JP2005054745A - Compressor - Google Patents

Abstract

<P>PROBLEM TO BE SOLVED: To provide a compressor capable of providing a separation effect even in a state of low flow speed in a centrifugal separation type oil separation chamber in the compressor provided with a compression mechanism compressing a gaseous fluid containing lubricating oil and the centrifugal separation type oil separation chamber having the gaseous fluid compressed by the compression mechanism introduced therein and turning to separate at least part of lubricating oil contained in the gaseous fluid by centrifugal force of the turning. <P>SOLUTION: Separation efficiency is improved by a synergetic effect of centrifugal separation and impingement separation by providing an impingement wall near the inner circumference surface of the oil separation chamber. <P>COPYRIGHT: (C)2005,JPO&NCIPI

Description

  The present invention relates to a compressor that compresses a fluid, and particularly to a compressor that is used in an air conditioner for automobiles.

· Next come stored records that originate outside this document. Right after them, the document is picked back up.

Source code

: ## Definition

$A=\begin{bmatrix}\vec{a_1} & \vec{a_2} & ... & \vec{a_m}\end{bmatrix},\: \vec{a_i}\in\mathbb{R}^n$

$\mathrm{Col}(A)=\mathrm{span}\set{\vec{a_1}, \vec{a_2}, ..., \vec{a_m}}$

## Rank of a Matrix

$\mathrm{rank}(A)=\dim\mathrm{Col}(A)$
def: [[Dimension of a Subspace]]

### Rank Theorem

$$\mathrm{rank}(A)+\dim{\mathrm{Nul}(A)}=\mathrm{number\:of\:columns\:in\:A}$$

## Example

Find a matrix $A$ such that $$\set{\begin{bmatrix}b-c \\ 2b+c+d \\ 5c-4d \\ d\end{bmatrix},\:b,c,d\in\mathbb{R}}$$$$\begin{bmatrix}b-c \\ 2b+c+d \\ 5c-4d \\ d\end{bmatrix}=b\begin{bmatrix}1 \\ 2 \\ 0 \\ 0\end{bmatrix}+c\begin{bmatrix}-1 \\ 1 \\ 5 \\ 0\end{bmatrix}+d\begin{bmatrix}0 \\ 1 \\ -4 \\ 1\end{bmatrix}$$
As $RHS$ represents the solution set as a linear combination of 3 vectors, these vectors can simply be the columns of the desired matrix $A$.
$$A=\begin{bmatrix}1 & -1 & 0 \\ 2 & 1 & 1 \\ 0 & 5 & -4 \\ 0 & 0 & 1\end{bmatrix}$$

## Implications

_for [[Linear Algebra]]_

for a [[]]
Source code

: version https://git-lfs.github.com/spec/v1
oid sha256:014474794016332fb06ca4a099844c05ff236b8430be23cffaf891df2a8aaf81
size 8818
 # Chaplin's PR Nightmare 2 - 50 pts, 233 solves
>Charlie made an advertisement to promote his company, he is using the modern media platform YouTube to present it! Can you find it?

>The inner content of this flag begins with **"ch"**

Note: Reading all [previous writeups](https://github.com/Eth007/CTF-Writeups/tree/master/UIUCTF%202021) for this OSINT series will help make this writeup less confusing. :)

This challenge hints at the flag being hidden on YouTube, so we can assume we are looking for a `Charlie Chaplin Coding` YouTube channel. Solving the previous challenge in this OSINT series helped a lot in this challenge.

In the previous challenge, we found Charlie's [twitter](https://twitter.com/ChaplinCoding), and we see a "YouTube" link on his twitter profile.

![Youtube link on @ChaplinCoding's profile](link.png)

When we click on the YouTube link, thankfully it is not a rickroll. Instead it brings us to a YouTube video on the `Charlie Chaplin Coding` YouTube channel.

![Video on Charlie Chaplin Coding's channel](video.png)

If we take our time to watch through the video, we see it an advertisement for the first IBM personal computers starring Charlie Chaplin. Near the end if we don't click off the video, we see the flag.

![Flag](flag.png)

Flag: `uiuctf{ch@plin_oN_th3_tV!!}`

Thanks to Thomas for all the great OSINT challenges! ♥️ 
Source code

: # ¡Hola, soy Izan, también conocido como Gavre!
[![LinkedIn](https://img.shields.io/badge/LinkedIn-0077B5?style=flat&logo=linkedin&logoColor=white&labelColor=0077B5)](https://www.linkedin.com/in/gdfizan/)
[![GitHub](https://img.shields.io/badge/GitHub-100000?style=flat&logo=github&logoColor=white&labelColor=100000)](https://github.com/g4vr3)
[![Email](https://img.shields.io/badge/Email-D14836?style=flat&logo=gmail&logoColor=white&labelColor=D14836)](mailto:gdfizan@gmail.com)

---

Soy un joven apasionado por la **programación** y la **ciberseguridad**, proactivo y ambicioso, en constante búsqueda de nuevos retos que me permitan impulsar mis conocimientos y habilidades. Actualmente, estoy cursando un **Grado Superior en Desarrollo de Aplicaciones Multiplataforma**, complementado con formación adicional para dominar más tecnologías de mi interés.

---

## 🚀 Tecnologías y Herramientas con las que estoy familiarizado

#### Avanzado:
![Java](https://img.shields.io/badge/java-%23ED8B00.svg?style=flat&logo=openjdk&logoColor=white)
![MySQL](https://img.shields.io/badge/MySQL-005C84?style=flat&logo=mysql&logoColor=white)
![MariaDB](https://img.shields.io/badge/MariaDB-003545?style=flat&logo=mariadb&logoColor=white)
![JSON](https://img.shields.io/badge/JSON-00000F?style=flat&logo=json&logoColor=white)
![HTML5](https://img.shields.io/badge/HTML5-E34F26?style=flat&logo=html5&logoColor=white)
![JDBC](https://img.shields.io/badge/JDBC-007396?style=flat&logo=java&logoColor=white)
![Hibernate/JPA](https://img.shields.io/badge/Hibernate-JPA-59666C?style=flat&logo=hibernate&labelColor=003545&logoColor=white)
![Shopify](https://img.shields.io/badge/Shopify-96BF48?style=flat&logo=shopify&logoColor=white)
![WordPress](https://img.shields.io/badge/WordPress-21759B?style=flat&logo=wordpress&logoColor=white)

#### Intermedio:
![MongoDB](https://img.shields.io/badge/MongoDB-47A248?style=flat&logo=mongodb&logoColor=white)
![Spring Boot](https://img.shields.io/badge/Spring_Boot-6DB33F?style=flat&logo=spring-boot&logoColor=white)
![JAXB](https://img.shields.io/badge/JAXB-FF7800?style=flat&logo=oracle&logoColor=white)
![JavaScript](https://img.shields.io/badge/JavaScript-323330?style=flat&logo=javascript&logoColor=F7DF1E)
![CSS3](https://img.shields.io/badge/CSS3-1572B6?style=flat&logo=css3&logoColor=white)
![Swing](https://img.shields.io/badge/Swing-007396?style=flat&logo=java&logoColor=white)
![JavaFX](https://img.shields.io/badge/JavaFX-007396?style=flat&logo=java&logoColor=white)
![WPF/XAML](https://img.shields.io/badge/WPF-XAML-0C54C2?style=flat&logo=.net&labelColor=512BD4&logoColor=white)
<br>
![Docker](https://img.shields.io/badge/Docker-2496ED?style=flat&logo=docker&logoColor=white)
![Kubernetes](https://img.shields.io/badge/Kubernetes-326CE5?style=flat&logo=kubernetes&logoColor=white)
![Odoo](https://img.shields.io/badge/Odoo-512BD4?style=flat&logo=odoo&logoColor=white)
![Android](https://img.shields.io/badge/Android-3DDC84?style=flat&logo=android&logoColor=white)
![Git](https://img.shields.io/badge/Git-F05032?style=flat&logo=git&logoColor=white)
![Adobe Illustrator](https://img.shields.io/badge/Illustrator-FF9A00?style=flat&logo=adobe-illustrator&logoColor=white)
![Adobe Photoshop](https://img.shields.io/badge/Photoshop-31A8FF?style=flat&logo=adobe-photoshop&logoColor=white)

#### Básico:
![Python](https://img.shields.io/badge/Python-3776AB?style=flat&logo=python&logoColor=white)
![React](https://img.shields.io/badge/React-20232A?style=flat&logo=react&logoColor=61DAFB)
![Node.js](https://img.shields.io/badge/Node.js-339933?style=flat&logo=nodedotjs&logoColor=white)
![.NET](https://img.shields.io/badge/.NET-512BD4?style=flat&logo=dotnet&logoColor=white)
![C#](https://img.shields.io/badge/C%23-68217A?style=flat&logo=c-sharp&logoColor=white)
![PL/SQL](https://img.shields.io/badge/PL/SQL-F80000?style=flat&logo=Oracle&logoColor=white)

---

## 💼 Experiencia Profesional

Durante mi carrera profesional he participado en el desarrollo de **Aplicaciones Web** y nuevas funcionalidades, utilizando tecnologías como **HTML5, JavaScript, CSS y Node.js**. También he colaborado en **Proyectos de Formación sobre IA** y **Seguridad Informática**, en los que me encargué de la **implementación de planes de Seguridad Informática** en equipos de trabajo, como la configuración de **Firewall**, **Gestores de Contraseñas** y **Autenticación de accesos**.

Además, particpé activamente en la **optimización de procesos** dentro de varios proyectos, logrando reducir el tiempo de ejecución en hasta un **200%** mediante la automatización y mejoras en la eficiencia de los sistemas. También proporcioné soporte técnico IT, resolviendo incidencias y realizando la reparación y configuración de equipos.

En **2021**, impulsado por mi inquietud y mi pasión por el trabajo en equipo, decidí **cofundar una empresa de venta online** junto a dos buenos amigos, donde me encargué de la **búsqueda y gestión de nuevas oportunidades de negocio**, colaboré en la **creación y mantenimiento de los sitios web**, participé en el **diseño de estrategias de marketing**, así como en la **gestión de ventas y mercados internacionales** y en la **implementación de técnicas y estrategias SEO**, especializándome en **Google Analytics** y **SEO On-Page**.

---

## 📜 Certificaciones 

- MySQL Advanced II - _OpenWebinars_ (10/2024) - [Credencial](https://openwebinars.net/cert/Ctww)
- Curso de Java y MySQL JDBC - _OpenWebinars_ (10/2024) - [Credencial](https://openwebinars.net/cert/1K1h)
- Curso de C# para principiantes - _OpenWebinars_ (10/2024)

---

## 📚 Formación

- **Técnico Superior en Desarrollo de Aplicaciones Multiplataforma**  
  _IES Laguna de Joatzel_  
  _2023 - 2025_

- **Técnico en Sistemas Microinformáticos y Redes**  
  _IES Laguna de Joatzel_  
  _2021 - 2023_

  In such a compressor, a part of the lubricating oil that lubricates the sliding portion of the compression mechanism is discharged from the compressor together with the compressed fluid, and circulates in the refrigeration / air conditioning cycle. It has been well known that the system efficiency (thermal efficiency) decreases as the amount of lubricating oil discharged together with the fluid increases in the cycle.

  For this reason, in order to improve the system efficiency, the lubricating oil contained therein is separated as much as possible from the fluid compressed by the compression mechanism, and then the fluid is discharged during the system cycle.

  As an example, in order to separate the lubricating oil from the compressed fluid on the discharge side of the compression mechanism, it is common to make the fluid collide with the collision wall and separate the lubricating oil, further improving the separation performance Therefore, a compressor provided with a centrifugal separation chamber is known (see Patent Documents 1 and 2).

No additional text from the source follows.